NYSE Arca Options is a hybrid exchange trading platform that combines an electronic system with an open-outcry trading floor in San Francisco.
Tim Reilly, Head of U.S. Sales and Relationship Management at NYSE, said that NYSE has an integrated core matching engine trading technology platform called NYSE Pillar that will enable member firms to connect to all NYSE equities and options markets using a standard protocol.
To date, NYSE, NYSE American Equities, NYSE Arca Equities, NYSE Chicago, and NYSE National have successfully migrated to NYSE Pillar for equities and ETF trading.
“All five of our equity exchanges have been improved, enhanced and redesigned over the last two years,” Reilly told Traders Magazine.
“We’re taking that technology upgrade, and we’re moving that platform, that infrastructure into our two options markets. We’re doing it with the NYSE Arca Options platform first and that will be in November,” he added.
Reilly said the market share on that platform, starting in July and through the rest of August gained tremendous amount of market share.
“The growth in NYSE Arca Options multi-list market share over the last two months is up almost 30%. It is staggering to see that kind of movement towards an exchange provider in a mature market,” he said.
“We think it’s a really strong signal for how this new technology upgrade is going to be received from the marketplace,” he added.
According to Reilly, with quite a few options exchange out there, it’s a highly competitive landscape.
But he believes that NYSE has an advantage: “We’re winning with technology, we’re winning with that blend of open outcry and electronic trading access. And we’re really winning by providing more centralized liquidity coupled with consistent, measurable execution quality, which is a differentiator.”
When asked about expectations for the next few months, Reilly said: “First, you’ll see more focus and growth in the NYSE closing auction, as investors continue to recognize it’s important to be there. Second, we want to draw more intraday order flow onto our exchanges, and one of the ways we’re doing that is working with retail.”

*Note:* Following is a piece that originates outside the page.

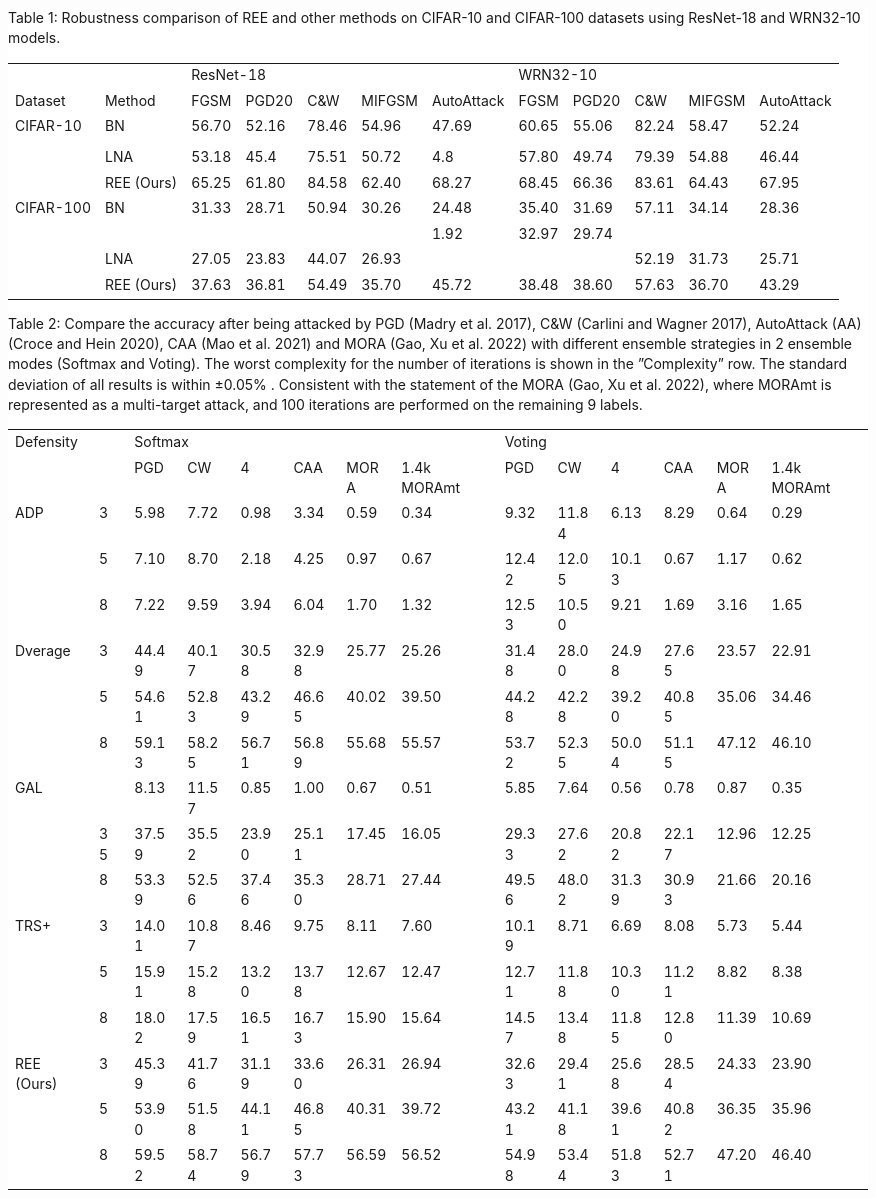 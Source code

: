 Table 1: Robustness comparison of REE and other methods on CIFAR-10 and CIFAR-100 datasets using ResNet-18 and WRN32-10 models.   

<html><body><table><tr><td></td><td></td><td colspan="5">ResNet-18</td><td colspan="5">WRN32-10</td></tr><tr><td>Dataset</td><td>Method</td><td>FGSM</td><td>PGD20</td><td>C&W</td><td>MIFGSM</td><td>AutoAttack</td><td>FGSM</td><td>PGD20</td><td>C&W</td><td>MIFGSM</td><td>AutoAttack</td></tr><tr><td rowspan="4">CIFAR-10</td><td>BN</td><td>56.70</td><td>52.16</td><td>78.46</td><td>54.96</td><td>47.69</td><td>60.65</td><td>55.06</td><td>82.24</td><td>58.47</td><td>52.24</td></tr><tr><td></td><td></td><td></td><td></td><td></td><td></td><td></td><td></td><td></td><td></td><td></td></tr><tr><td>LNA</td><td>53.18</td><td>45.4</td><td>75.51</td><td>50.72</td><td>4.8</td><td>57.80</td><td>49.74</td><td>79.39</td><td>54.88</td><td>46.44</td></tr><tr><td>REE (Ours)</td><td>65.25</td><td>61.80</td><td>84.58</td><td>62.40</td><td>68.27</td><td>68.45</td><td>66.36</td><td>83.61</td><td>64.43</td><td>67.95</td></tr><tr><td rowspan="4">CIFAR-100</td><td>BN</td><td>31.33</td><td>28.71</td><td>50.94</td><td>30.26</td><td>24.48</td><td>35.40</td><td>31.69</td><td>57.11</td><td>34.14</td><td>28.36</td></tr><tr><td></td><td></td><td></td><td></td><td></td><td>1.92</td><td>32.97</td><td>29.74</td><td></td><td></td><td></td></tr><tr><td>LNA</td><td>27.05</td><td>23.83</td><td>44.07</td><td>26.93</td><td></td><td></td><td></td><td>52.19</td><td>31.73</td><td>25.71</td></tr><tr><td>REE (Ours)</td><td>37.63</td><td>36.81</td><td>54.49</td><td>35.70</td><td>45.72</td><td>38.48</td><td>38.60</td><td>57.63</td><td>36.70</td><td>43.29</td></tr></table></body></html>

Table 2: Compare the accuracy after being attacked by PGD (Madry et al. 2017), C&W (Carlini and Wagner 2017), AutoAttack (AA) (Croce and Hein 2020), CAA (Mao et al. 2021) and MORA (Gao, Xu et al. 2022) with different ensemble strategies in 2 ensemble modes (Softmax and Voting). The worst complexity for the number of iterations is shown in the ”Complexity” row. The standard deviation of all results is within $\pm 0 . 0 5 \%$ . Consistent with the statement of the MORA (Gao, Xu et al. 2022), where MORAmt is represented as a multi-target attack, and 100 iterations are performed on the remaining 9 labels.   

<html><body><table><tr><td rowspan="2"> Defensity</td><td rowspan="2"></td><td colspan="6">Softmax</td><td colspan="6">Voting</td></tr><tr><td>PGD</td><td>CW</td><td>4</td><td>CAA</td><td>MORA</td><td>1.4k MORAmt</td><td>PGD</td><td>CW</td><td>4</td><td>CAA</td><td>MORA</td><td>1.4k MORAmt</td></tr><tr><td rowspan="3">ADP</td><td>3</td><td>5.98</td><td>7.72</td><td>0.98</td><td>3.34</td><td>0.59</td><td>0.34</td><td>9.32</td><td>11.84</td><td>6.13</td><td>8.29</td><td>0.64</td><td>0.29</td></tr><tr><td>5</td><td>7.10</td><td>8.70</td><td>2.18</td><td>4.25</td><td>0.97</td><td>0.67</td><td>12.42</td><td>12.05</td><td>10.13</td><td>0.67</td><td>1.17</td><td>0.62</td></tr><tr><td>8</td><td>7.22</td><td>9.59</td><td>3.94</td><td>6.04</td><td>1.70</td><td>1.32</td><td>12.53</td><td>10.50</td><td>9.21</td><td>1.69</td><td>3.16</td><td>1.65</td></tr><tr><td rowspan="3">Dverage</td><td>3</td><td>44.49</td><td>40.17</td><td>30.58</td><td>32.98</td><td>25.77</td><td>25.26</td><td>31.48</td><td>28.00</td><td>24.98</td><td>27.65</td><td>23.57</td><td>22.91</td></tr><tr><td>5</td><td>54.61</td><td>52.83</td><td>43.29</td><td>46.65</td><td>40.02</td><td>39.50</td><td>44.28</td><td>42.28</td><td>39.20</td><td>40.85</td><td>35.06</td><td>34.46</td></tr><tr><td>8</td><td>59.13</td><td>58.25</td><td>56.71</td><td>56.89</td><td>55.68</td><td>55.57</td><td>53.72</td><td>52.35</td><td>50.04</td><td>51.15</td><td>47.12</td><td>46.10</td></tr><tr><td rowspan="3">GAL</td><td></td><td>8.13</td><td>11.57</td><td>0.85</td><td>1.00</td><td>0.67</td><td>0.51</td><td>5.85</td><td>7.64</td><td>0.56</td><td>0.78</td><td>0.87</td><td>0.35</td></tr><tr><td>3 5</td><td>37.59</td><td>35.52</td><td>23.90</td><td>25.11</td><td>17.45</td><td>16.05</td><td>29.33</td><td>27.62</td><td>20.82</td><td>22.17</td><td>12.96</td><td>12.25</td></tr><tr><td>8</td><td>53.39</td><td>52.56</td><td>37.46</td><td>35.30</td><td>28.71</td><td>27.44</td><td>49.56</td><td>48.02</td><td>31.39</td><td>30.93</td><td>21.66</td><td>20.16</td></tr><tr><td rowspan="3">TRS+</td><td>3</td><td>14.01</td><td>10.87</td><td>8.46</td><td>9.75</td><td>8.11</td><td>7.60</td><td>10.19</td><td>8.71</td><td>6.69</td><td>8.08</td><td>5.73</td><td>5.44</td></tr><tr><td>5</td><td>15.91</td><td>15.28</td><td>13.20</td><td>13.78</td><td>12.67</td><td>12.47</td><td>12.71</td><td>11.88</td><td>10.30</td><td>11.21</td><td>8.82</td><td>8.38</td></tr><tr><td>8</td><td>18.02</td><td>17.59</td><td>16.51</td><td>16.73</td><td>15.90</td><td>15.64</td><td>14.57</td><td>13.48</td><td>11.85</td><td>12.80</td><td>11.39</td><td>10.69</td></tr><tr><td rowspan="3">REE (Ours)</td><td>3</td><td>45.39</td><td>41.76</td><td>31.19</td><td>33.60</td><td>26.31</td><td>26.94</td><td>32.63</td><td>29.41</td><td>25.68</td><td>28.54</td><td>24.33</td><td>23.90</td></tr><tr><td>5</td><td>53.90</td><td>51.58</td><td>44.11</td><td>46.85</td><td>40.31</td><td>39.72</td><td>43.21</td><td>41.18</td><td>39.61</td><td>40.82</td><td>36.35</td><td>35.96</td></tr><tr><td>8</td><td>59.52</td><td>58.74</td><td>56.79</td><td>57.73</td><td>56.59</td><td>56.52</td><td>54.98</td><td>53.44</td><td>51.83</td><td>52.71</td><td>47.20</td><td>46.40</td></tr></table></body></html>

“We’re also really emphasizing being a constructive voice in the industry, when it comes to regulatory evolution and technology improvement,” he said.

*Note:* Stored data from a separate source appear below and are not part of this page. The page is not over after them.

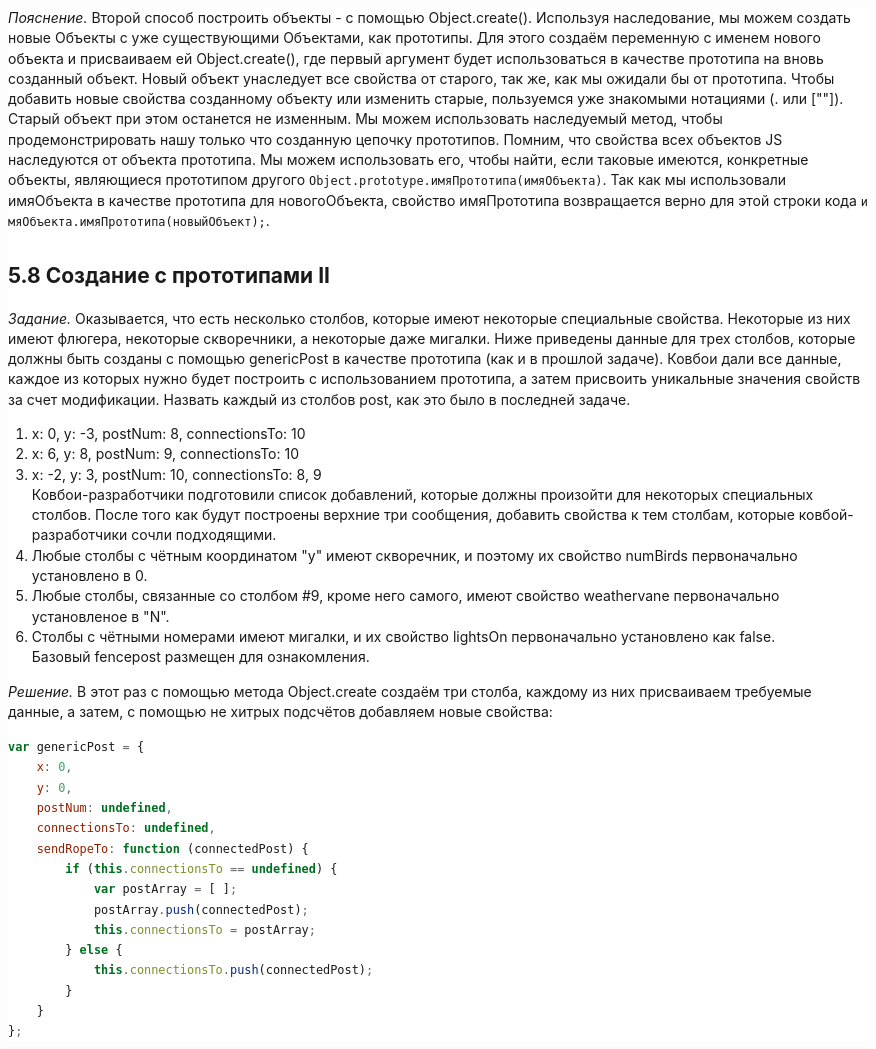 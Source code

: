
 ```javascript
```

_Пояснение._
Второй способ построить объекты - с помощью Object.create(). Используя наследование, мы можем создать новые Объекты с уже существующими Объектами, как прототипы. Для этого создаём переменную с именем нового объекта и присваиваем ей Object.create(), где первый аргумент будет использоваться в качестве прототипа на вновь созданный объект. Новый объект унаследует все свойства от старого, так же, как мы ожидали бы от прототипа. Чтобы добавить новые свойства созданному объекту или изменить старые, пользуемся уже знакомыми нотациями (. или [""]). Старый объект при этом останется не изменным.
Мы можем использовать наследуемый метод, чтобы продемонстрировать нашу только что созданную цепочку прототипов. Помним, что свойства всех объектов JS наследуются от объекта прототипа. Мы можем использовать его, чтобы найти, если таковые имеются, конкретные объекты, являющиеся прототипом другого `Object.prototype.имяПрототипа(имяОбъекта)`. Так как мы использовали имяОбъекта в качестве прототипа для новогоОбъекта, свойство имяПрототипа возвращается верно для этой строки кода `имяОбъекта.имяПрототипа(новыйОбъект);`.

## 5.8 Создание с прототипами II

_Задание._
Оказывается, что есть несколько столбов, которые имеют некоторые специальные свойства. Некоторые из них имеют флюгера, некоторые скворечники, а некоторые даже мигалки. 
Ниже приведены данные для трех столбов, которые должны быть созданы с помощью genericPost в качестве прототипа (как и в прошлой задаче). Ковбои дали все данные, каждое из которых нужно будет построить с использованием прототипа, а затем присвоить уникальные значения свойств за счет модификации. Назвать каждый из столбов post<number>, как это было в последней задаче.
  1. x: 0, y: -3,
     postNum: 8,
     connectionsTo: 10
  2. x: 6, y: 8,
     postNum: 9,
     connectionsTo: 10
  3. x: -2, y: 3,
     postNum: 10,
     connectionsTo: 8, 9  
Ковбои-разработчики подготовили список добавлений, которые должны произойти для некоторых специальных столбов. После того как будут построены верхние три сообщения, добавить свойства к тем столбам, которые ковбой-разработчики сочли подходящими. 
  1. Любые столбы с чётным координатом "у" имеют скворечник, и поэтому их свойство numBirds первоначально установлено в 0. 
  2. Любые столбы, связанные со столбом #9, кроме него самого, имеют свойство weathervane первоначально установленое в "N". 
  3. Столбы с чётными номерами имеют мигалки, и их свойство lightsOn первоначально установлено как false.   
Базовый fencepost размещен для ознакомления. 

_Решение._
В этот раз с помощью метода Object.create создаём три столба, каждому из них присваиваем требуемые данные, а затем, с помощью не хитрых подсчётов добавляем новые свойства:
```javascript
var genericPost = {
    x: 0,
    y: 0,
    postNum: undefined,
    connectionsTo: undefined,
    sendRopeTo: function (connectedPost) {
        if (this.connectionsTo == undefined) {
            var postArray = [ ];
            postArray.push(connectedPost);
            this.connectionsTo = postArray;
        } else {
            this.connectionsTo.push(connectedPost);
        }
    }
};
```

Reilly said that it’s been a very dynamic 24 months in the capital markets business: “These have been dynamic times and not just because of Covid. The fabric of capital markets and equity and options markets is changing. There are new participants in the marketplace, there is growth in retail, and the institutional community has been maturing and evolving.”

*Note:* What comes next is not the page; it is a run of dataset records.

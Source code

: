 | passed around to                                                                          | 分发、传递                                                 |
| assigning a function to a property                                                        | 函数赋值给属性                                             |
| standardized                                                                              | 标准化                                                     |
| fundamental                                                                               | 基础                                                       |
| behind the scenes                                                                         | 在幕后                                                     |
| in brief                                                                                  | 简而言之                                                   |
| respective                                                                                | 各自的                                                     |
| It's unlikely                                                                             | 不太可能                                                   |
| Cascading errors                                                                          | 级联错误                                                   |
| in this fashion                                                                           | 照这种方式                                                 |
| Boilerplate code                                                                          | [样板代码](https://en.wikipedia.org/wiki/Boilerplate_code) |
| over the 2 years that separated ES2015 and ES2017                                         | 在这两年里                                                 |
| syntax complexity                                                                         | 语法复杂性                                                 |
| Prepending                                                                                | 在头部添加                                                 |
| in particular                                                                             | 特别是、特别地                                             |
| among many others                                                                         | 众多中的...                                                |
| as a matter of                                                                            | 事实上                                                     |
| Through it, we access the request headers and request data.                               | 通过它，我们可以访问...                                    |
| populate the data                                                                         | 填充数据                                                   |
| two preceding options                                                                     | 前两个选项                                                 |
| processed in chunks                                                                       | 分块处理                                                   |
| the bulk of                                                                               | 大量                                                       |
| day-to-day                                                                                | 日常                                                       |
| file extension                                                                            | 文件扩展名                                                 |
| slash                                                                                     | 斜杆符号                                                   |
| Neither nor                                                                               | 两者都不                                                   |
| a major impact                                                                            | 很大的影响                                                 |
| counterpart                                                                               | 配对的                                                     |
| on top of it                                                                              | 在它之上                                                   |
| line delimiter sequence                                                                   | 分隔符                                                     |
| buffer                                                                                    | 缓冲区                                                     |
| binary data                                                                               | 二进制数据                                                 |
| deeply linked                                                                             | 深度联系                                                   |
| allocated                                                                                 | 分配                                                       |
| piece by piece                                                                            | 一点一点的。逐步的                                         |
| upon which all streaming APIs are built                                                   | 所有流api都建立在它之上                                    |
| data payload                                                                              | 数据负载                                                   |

Reilly said the New York Stock Exchange thinks “that’s very healthy, that’s a good market win”.
“Lots of different strategies, participants, and perspectives are all looking to interact in a transparent, high quality, very visible, well-regulated marketplace. We see ourselves as all of those things,” he said.
“We’re really excited about 2022 because of the diversity of market participants and strategies that are now operating in the equities and options markets. And we think that’s going to be a plus for capital markets overall,” he added.